Jessica Clough, Chartered Executive in the employment law and Immigration team at Boyes Turner, looks at what changes we expect to the Immigration system in early 2024.

Increases to the Immigration Healthcare Surcharge

From 16 January 2024, the Immigration Healthcare Surcharge (IHS) will be increasing as follows:

a.      From £624/year/person to £1,035/year per person for adults.

b.      From £470/year/person to £776/year per person for under 18 year olds.

While this increase has been known about since July 2023, the timing of it coming into force was only been announced earlier this month.

As IHS fees are payable on the full visa period at the point of submitting a visa application, this represents a significant increase to the up-front fees sponsors will have to pay when sponsoring a worker. For example, the increase in IHS fees for a standard 5 year Skilled Worker will be £2,055.

While it is possible for sponsors to pass this cost on to the sponsored worker in various ways (for example, through use of repayment clauses or employee loans), it is a financial disincentive to hiring staff from abroad. With increasing migration rates in the news, and ahead of next year’s election, reducing use of sponsored workers would seem to be the government's primary intentions behind this fee rise. It’s also worth remembering that increasing the IHS was a Conservative manifesto pledge at the last election, so this has been in the pipeline for quite some time.

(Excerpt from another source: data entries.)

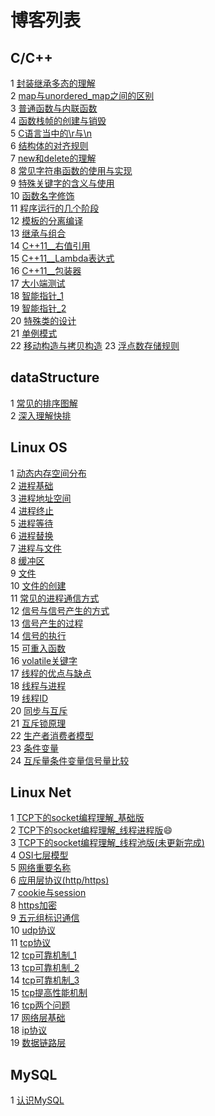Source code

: # 博客列表
## C/C++
1 [封装继承多态的理解](https://github.com/Lp700750/Blogs/blob/master/Article/%E7%BB%A7%E6%89%BF%E5%B0%81%E8%A3%85%E5%A4%9A%E6%80%81%E7%9A%84%E7%90%86%E8%A7%A3.md)  
2 [map与unordered_map之间的区别](https://github.com/Lp700750/Blogs/blob/master/Article/map%E4%B8%8Eunordered_map.md)  
3 [普通函数与内联函数](https://github.com/Lp700750/Blogs/blob/master/Article/%E6%99%AE%E9%80%9A%E5%87%BD%E6%95%B0%E4%B8%8E%E5%86%85%E8%81%94%E5%87%BD%E6%95%B0.md)  
4 [函数栈帧的创建与销毁](https://github.com/Lp700750/Blogs/blob/master/Article/%E5%87%BD%E6%95%B0%E6%A0%88%E5%B8%A7%E7%9A%84%E5%88%9B%E5%BB%BA%E4%B8%8E%E9%94%80%E6%AF%81.md)   
5 [C语言当中的\r与\n](https://github.com/Lp700750/Blogs/blob/master/Article/C%E8%AF%AD%E8%A8%80%E5%BD%93%E4%B8%AD%E7%9A%84%5Cn%E4%B8%8E%5Cr.md)   
6 [结构体的对齐规则](https://github.com/Lp700750/Blogs/blob/master/Article/%E7%BB%93%E6%9E%84%E4%BD%93%E7%9A%84%E5%AF%B9%E9%BD%90.md)   
7 [new和delete的理解](https://github.com/Lp700750/Blogs/blob/master/Article/new%E5%92%8Cdelete%E7%9A%84%E7%90%86%E8%A7%A3.md)   
8 [常见字符串函数的使用与实现](https://github.com/Lp700750/Blogs/blob/master/Article/%E5%B8%B8%E8%A7%81%E5%AD%97%E7%AC%A6%E4%B8%B2%E5%87%BD%E6%95%B0%E7%9A%84%E4%BD%BF%E7%94%A8%E4%B8%8E%E5%AE%9E%E7%8E%B0.md)   
9 [特殊关键字的含义与使用](https://github.com/Lp700750/Blogs/blob/master/Article/%E7%89%B9%E6%AE%8A%E5%85%B3%E9%94%AE%E5%AD%97%E7%9A%84%E5%90%AB%E4%B9%89%E4%B8%8E%E4%BD%BF%E7%94%A8.md)   
10 [函数名字修饰](https://github.com/Lp700750/Blogs/blob/master/Article/%E5%87%BD%E6%95%B0%E5%90%8D%E5%AD%97%E4%BF%AE%E9%A5%B0.md)     
11 [程序运行的几个阶段](https://github.com/Lp700750/Blogs/blob/master/Article/%E7%A8%8B%E5%BA%8F%E8%BF%90%E8%A1%8C%E7%9A%84%E5%87%A0%E4%B8%AA%E9%98%B6%E6%AE%B5.md)      
12 [模板的分离编译](https://github.com/Lp700750/Blogs/blob/master/Article/%E6%A8%A1%E6%9D%BF%E7%9A%84%E5%88%86%E7%A6%BB%E7%BC%96%E8%AF%91.md)     
13 [继承与组合]()    
14 [C++11__右值引用](https://github.com/Lp700750/Blogs/blob/master/Article/%E5%8F%B3%E5%80%BC%E5%BC%95%E7%94%A8.md)    
15 [C++11__Lambda表达式](https://github.com/Lp700750/Blogs/blob/master/Article/Lambda%E8%A1%A8%E8%BE%BE%E5%BC%8F.md)    
16 [C++11__包装器](https://github.com/Lp700750/Blogs/blob/master/Article/C%2B%2B11__%E5%8C%85%E8%A3%85%E5%99%A8.md)    
17 [大小端测试](https://github.com/Lp700750/Blogs/blob/master/Article/%E5%A4%A7%E5%B0%8F%E7%AB%AF%E6%B5%8B%E8%AF%95.md)    
18 [智能指针_1](https://github.com/Lp700750/Blogs/blob/master/Article/%E6%99%BA%E8%83%BD%E6%8C%87%E9%92%88_1.md)    
19 [智能指针_2](https://github.com/Lp700750/Blogs/blob/master/Article/%E6%99%BA%E8%83%BD%E6%8C%87%E9%92%88_2.md)    
20 [特殊类的设计](https://github.com/Lp700750/Blogs/blob/master/Article/%E7%89%B9%E6%AE%8A%E7%B1%BB%E7%9A%84%E8%AE%BE%E8%AE%A1.md)    
21 [单例模式](https://github.com/Lp700750/Blogs/blob/master/Article/%E5%8D%95%E4%BE%8B%E6%A8%A1%E5%BC%8F.md)    
22 [移动构造与拷贝构造](https://github.com/Lp700750/Blogs/blob/master/Article/%E7%A7%BB%E5%8A%A8%E6%9E%84%E9%80%A0%E4%B8%8E%E6%8B%B7%E8%B4%9D%E6%9E%84%E9%80%A0.md)                23 [浮点数存储规则](https://github.com/Lp700750/Blogs/blob/master/Article/%E6%B5%AE%E7%82%B9%E6%95%B0%E5%AD%98%E5%82%A8%E8%A7%84%E5%88%99.md)
## dataStructure 
1 [常见的排序图解](https://github.com/Lp700750/Blogs/blob/master/Article/%E5%B8%B8%E8%A7%81%E7%9A%84%E6%8E%92%E5%BA%8F%E5%9B%BE%E8%A7%A3.md)   
2 [深入理解快排](https://github.com/Lp700750/Blogs/blob/master/Article/%E6%B7%B1%E5%85%A5%E7%90%86%E8%A7%A3%E5%BF%AB%E6%8E%92.md)
## Linux OS    
1 [动态内存空间分布](https://github.com/Lp700750/Blogs/blob/master/Article/%E5%8A%A8%E6%80%81%E5%86%85%E5%AD%98%E7%A9%BA%E9%97%B4%E7%9A%84%E5%88%86%E5%B8%83.md)    
2 [进程基础](https://github.com/Lp700750/Blogs/blob/master/Article/%E8%BF%9B%E7%A8%8B%E5%9F%BA%E7%A1%80.md)    
3 [进程地址空间](https://github.com/Lp700750/Blogs/blob/master/Article/%E8%BF%9B%E7%A8%8B%E5%9C%B0%E5%9D%80%E7%A9%BA%E9%97%B4.md)     
4 [进程终止](https://github.com/Lp700750/Blogs/blob/master/Article/%E8%BF%9B%E7%A8%8B%E7%BB%88%E6%AD%A2.md)    
5 [进程等待](https://github.com/Lp700750/Blogs/blob/master/Article/%E8%BF%9B%E7%A8%8B%E7%AD%89%E5%BE%85.md)    
6 [进程替换](https://github.com/Lp700750/Blogs/blob/master/Article/%E8%BF%9B%E7%A8%8B%E6%9B%BF%E6%8D%A2.md)    
7 [进程与文件](https://github.com/Lp700750/Blogs/blob/master/Article/%E8%BF%9B%E7%A8%8B%E4%B8%8E%E6%96%87%E4%BB%B6.md)    
8 [缓冲区](https://github.com/Lp700750/Blogs/blob/master/Article/%E7%BC%93%E5%86%B2%E5%8C%BA.md)    
9 [文件](https://github.com/Lp700750/Blogs/blob/master/Article/%E6%96%87%E4%BB%B6.md)    
10 [文件的创建](https://github.com/Lp700750/Blogs/blob/master/Article/%E6%96%87%E4%BB%B6%E7%9A%84%E5%88%9B%E5%BB%BA.md)    
11 [常见的进程通信方式](https://github.com/Lp700750/Blogs/blob/master/Article/%E5%B8%B8%E8%A7%81%E7%9A%84%E8%BF%9B%E7%A8%8B%E9%80%9A%E4%BF%A1%E6%96%B9%E5%BC%8F.md)     
12 [信号与信号产生的方式](https://github.com/Lp700750/Blogs/blob/master/Article/%E4%BF%A1%E5%8F%B7.md)    
13 [信号产生的过程](https://github.com/Lp700750/Blogs/blob/master/Article/%E4%BF%A1%E5%8F%B7%E4%BA%A7%E7%94%9F%E7%9A%84%E8%BF%87%E7%A8%8B.md)    
14 [信号的执行](https://github.com/Lp700750/Blogs/blob/master/Article/%E4%BF%A1%E5%8F%B7%E7%9A%84%E6%89%A7%E8%A1%8C.md)    
15 [可重入函数](https://github.com/Lp700750/Blogs/blob/master/Article/%E5%8F%AF%E9%87%8D%E5%85%A5%E5%87%BD%E6%95%B0.md)    
16 [volatile关键字](https://github.com/Lp700750/Blogs/blob/master/Article/volatile%E5%85%B3%E9%94%AE%E5%AD%97.md)    
17 [线程的优点与缺点](https://github.com/Lp700750/Blogs/blob/master/Article/%E7%BA%BF%E7%A8%8B%E7%9A%84%E4%BC%98%E7%82%B9%E4%B8%8E%E7%BC%BA%E7%82%B9.md)    
18 [线程与进程](https://github.com/Lp700750/Blogs/blob/master/Article/%E7%BA%BF%E7%A8%8B%E4%B8%8E%E8%BF%9B%E7%A8%8B.md)    
19 [线程ID](https://github.com/Lp700750/Blogs/blob/master/Article/%E7%BA%BF%E7%A8%8BID.md)    
20 [同步与互斥](https://github.com/Lp700750/Blogs/blob/master/Article/%E5%90%8C%E6%AD%A5%E4%B8%8E%E4%BA%92%E6%96%A5.md)    
21 [互斥锁原理](https://github.com/Lp700750/Blogs/blob/master/Article/%E4%BA%92%E6%96%A5%E9%94%81%E5%8E%9F%E7%90%86.md)    
22 [生产者消费者模型](https://github.com/Lp700750/Blogs/blob/master/Article/%E7%94%9F%E4%BA%A7%E8%80%85%E6%B6%88%E8%B4%B9%E8%80%85%E6%A8%A1%E5%9E%8B.md)    
23 [条件变量](https://github.com/Lp700750/Blogs/blob/master/Article/%E6%9D%A1%E4%BB%B6%E5%8F%98%E9%87%8F.md)    
24 [互斥量条件变量信号量比较](https://github.com/Lp700750/Blogs/blob/master/Article/%E4%BA%92%E6%96%A5%E9%87%8F%E6%9D%A1%E4%BB%B6%E5%8F%98%E9%87%8F%E4%B8%8E%E4%BF%A1%E5%8F%B7%E9%87%8F%E4%B9%8B%E9%97%B4%E7%9A%84%E6%AF%94%E8%BE%83.md)

## Linux Net
1 [TCP下的socket编程理解_基础版](https://github.com/Lp700750/Blogs/blob/master/Article/TCP%E4%B8%8B%E7%9A%84socket%E7%BD%91%E7%BB%9C%E7%BC%96%E7%A8%8B_%E5%9F%BA%E7%A1%80%E7%89%88.md)  
2 [TCP下的socket编程理解_线程进程版](https://github.com/Lp700750/Blogs/blob/master/Article/TCP%E4%B8%8B%E7%9A%84socket%E7%BC%96%E7%A8%8B%E7%90%86%E8%A7%A3_%E7%BA%BF%E7%A8%8B%E8%BF%9B%E7%A8%8B%E7%89%88.md):smile:  
3 [TCP下的socket编程理解_线程池版(未更新完成)](https://github.com/Lp700750/Blogs/blob/master/Article/TCP%E4%B8%8B%E7%9A%84socket%E7%BC%96%E7%A8%8B%E7%90%86%E8%A7%A3_%E7%BA%BF%E7%A8%8B%E6%B1%A0%E7%89%88.md)   
4 [OSI七层模型](https://github.com/Lp700750/Blogs/blob/master/Article/OSI%E4%B8%83%E5%B1%82%E6%A8%A1%E5%9E%8B.md)    
5 [网络重要名称](https://github.com/Lp700750/Blogs/blob/master/Article/%E7%BD%91%E7%BB%9C%E9%87%8D%E8%A6%81%E5%90%8D%E7%A7%B0.md)    
6 [应用层协议(http/https)](https://github.com/Lp700750/Blogs/blob/master/Article/%E5%BA%94%E7%94%A8%E5%B1%82%E5%8D%8F%E8%AE%AE(http%20https).md)    
7 [cookie与session](https://github.com/Lp700750/Blogs/blob/master/Article/cookie%E4%B8%8Esession.md)    
8 [https加密](https://github.com/Lp700750/Blogs/blob/master/Article/https%E7%9A%84%E5%8A%A0%E5%AF%86.md)    
9 [五元组标识通信](https://github.com/Lp700750/Blogs/blob/master/Article/%E4%BA%94%E5%85%83%E7%BB%84%E6%A0%87%E8%AF%86%E9%80%9A%E4%BF%A1.md)    
10 [udp协议](https://github.com/Lp700750/Blogs/blob/master/Article/udp%E5%8D%8F%E8%AE%AE.md)    
11 [tcp协议](https://github.com/Lp700750/Blogs/blob/master/Article/tcp%E5%8D%8F%E8%AE%AE.md)    
12 [tcp可靠机制_1](https://github.com/Lp700750/Blogs/blob/master/Article/tcp%E5%8F%AF%E9%9D%A0%E6%9C%BA%E5%88%B6_1.md)    
13 [tcp可靠机制_2](https://github.com/Lp700750/Blogs/blob/master/Article/tcp%E5%8F%AF%E9%9D%A0%E6%9C%BA%E5%88%B6_2.md)    
14 [tcp可靠机制_3](https://github.com/Lp700750/Blogs/blob/master/Article/tcp%E5%8F%AF%E9%9D%A0%E6%9C%BA%E5%88%B6_3.md)    
15 [tcp提高性能机制](https://github.com/Lp700750/Blogs/blob/master/Article/tcp%E6%8F%90%E9%AB%98%E6%80%A7%E8%83%BD%E6%9C%BA%E5%88%B6.md)    
16 [tcp两个问题](https://github.com/Lp700750/Blogs/blob/master/Article/tcp%E4%B8%A4%E4%B8%AA%E9%97%AE%E9%A2%98.md)    
17 [网络层基础](https://github.com/Lp700750/Blogs/blob/master/Article/%E7%BD%91%E7%BB%9C%E5%B1%82%E5%9F%BA%E7%A1%80.md)    
18 [ip协议](https://github.com/Lp700750/Blogs/blob/master/Article/ip%E5%8D%8F%E8%AE%AE.md)    
19 [数据链路层](https://github.com/Lp700750/Blogs/blob/master/Article/%E6%95%B0%E6%8D%AE%E9%93%BE%E8%B7%AF%E5%B1%82.md)
## MySQL
1 [认识MySQL](https://github.com/Lp700750/Blogs/blob/master/Article/%E8%AE%A4%E8%AF%86MySQL.md)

Increases to the minimum salary thresholds

In his November 2023 Budget announcement, the Chancellor revealed that National Minimum Wage (NMW) hourly rates will be increasing from 1 April 2024 as follows:

a.      £11.44/hour for those 21 years and above.

b.      £8.60/hour for 18-20 year olds; and

c.      £6.40/hour for apprentices and 16-17 year olds.

The current minimum salary thresholds for skilled workers are based on a minimum salary of

a.      £26,200/year; or the “going rate” for that role, whichever is higher; and

b.      £10.75/ hour.

c.      Or £20,960/year and £10.75/hour for those in shortage occupations / with tradeable points.

As NMW will be rising above £10.75/hour, it is expected the Government will need to update the Skilled Worker minimum salary thresholds in April 2024 as well to avoid local workers being undercut.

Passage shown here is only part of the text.